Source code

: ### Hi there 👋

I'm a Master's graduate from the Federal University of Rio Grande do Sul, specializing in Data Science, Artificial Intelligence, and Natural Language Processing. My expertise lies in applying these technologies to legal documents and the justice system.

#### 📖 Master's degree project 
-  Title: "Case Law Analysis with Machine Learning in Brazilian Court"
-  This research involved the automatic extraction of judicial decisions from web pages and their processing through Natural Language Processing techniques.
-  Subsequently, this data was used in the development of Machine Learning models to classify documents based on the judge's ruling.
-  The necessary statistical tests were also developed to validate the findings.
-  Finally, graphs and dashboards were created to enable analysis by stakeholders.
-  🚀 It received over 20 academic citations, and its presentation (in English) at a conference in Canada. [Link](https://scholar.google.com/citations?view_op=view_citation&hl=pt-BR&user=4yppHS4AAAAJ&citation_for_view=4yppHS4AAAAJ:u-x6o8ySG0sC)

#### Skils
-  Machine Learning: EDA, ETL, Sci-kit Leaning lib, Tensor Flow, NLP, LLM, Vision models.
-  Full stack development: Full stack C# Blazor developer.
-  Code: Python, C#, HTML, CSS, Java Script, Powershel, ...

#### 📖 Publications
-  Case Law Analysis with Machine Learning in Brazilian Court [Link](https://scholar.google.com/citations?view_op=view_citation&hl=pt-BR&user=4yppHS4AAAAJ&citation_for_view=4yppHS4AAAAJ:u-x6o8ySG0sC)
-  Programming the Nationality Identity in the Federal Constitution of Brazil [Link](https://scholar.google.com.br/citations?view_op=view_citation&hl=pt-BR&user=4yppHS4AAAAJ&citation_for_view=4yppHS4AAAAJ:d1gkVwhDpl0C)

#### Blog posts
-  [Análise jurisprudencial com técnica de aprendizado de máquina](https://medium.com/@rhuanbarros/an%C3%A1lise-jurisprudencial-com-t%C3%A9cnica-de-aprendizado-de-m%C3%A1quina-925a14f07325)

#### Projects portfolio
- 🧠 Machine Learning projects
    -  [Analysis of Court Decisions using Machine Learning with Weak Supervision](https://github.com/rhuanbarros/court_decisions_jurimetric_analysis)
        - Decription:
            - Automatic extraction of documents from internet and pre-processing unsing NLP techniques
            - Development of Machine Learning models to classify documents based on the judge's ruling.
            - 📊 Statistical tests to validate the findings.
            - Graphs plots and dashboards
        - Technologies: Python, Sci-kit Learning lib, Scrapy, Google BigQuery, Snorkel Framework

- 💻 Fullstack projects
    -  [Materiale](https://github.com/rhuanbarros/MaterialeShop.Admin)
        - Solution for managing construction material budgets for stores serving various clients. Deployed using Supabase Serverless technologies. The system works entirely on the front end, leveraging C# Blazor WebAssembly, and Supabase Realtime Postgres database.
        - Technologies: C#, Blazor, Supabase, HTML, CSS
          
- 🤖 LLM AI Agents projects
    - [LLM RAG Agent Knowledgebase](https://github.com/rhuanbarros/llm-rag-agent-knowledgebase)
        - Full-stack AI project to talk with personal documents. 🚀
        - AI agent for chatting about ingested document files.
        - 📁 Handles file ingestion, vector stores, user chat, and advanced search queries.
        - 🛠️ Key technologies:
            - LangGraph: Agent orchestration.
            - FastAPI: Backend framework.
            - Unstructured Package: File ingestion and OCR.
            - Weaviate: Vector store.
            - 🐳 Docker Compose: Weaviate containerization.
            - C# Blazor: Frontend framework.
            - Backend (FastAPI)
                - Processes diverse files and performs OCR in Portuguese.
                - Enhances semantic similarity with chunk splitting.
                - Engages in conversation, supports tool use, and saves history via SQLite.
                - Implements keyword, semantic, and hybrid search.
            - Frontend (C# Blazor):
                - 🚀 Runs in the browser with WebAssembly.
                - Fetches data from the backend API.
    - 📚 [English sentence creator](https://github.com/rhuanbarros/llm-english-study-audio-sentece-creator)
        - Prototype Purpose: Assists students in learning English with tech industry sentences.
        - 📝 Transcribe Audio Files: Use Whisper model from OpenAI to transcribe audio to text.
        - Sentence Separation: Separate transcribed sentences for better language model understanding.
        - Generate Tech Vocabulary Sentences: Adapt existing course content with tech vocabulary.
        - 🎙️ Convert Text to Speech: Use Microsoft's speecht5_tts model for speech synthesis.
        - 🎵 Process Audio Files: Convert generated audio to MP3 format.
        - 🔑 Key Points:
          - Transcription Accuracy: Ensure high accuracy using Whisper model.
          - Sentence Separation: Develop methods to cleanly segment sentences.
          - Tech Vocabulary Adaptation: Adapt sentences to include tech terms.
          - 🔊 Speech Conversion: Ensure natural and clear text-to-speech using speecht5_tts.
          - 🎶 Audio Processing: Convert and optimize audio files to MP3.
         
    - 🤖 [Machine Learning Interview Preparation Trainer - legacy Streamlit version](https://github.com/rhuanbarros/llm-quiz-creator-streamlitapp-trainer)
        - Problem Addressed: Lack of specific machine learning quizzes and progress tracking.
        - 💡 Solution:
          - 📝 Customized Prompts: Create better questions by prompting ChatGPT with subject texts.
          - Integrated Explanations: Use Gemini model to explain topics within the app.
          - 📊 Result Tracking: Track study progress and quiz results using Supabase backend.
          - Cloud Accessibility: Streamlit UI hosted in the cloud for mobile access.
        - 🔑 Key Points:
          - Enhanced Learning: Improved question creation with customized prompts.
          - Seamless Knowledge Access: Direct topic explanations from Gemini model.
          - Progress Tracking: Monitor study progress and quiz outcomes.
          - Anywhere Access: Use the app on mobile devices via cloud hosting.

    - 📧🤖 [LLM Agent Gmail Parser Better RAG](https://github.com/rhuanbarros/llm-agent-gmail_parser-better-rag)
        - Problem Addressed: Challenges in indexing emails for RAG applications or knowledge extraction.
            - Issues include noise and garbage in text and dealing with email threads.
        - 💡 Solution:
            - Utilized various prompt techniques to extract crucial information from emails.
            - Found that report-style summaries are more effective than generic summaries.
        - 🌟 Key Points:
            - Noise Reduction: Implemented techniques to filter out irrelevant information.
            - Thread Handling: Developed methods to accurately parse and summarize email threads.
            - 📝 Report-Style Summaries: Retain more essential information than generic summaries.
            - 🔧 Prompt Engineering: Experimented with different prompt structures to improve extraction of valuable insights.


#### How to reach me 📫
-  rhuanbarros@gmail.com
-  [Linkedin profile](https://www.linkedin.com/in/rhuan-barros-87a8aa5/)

====

• _Instructions for the task_
Could you return all lines from the data above that contain the string "speech"?

• _Solution_
        - 🎙️ Convert Text to Speech: Use Microsoft's speecht5_tts model for speech synthesis.
          - 🔊 Speech Conversion: Ensure natural and clear text-to-speech using speecht5_tts.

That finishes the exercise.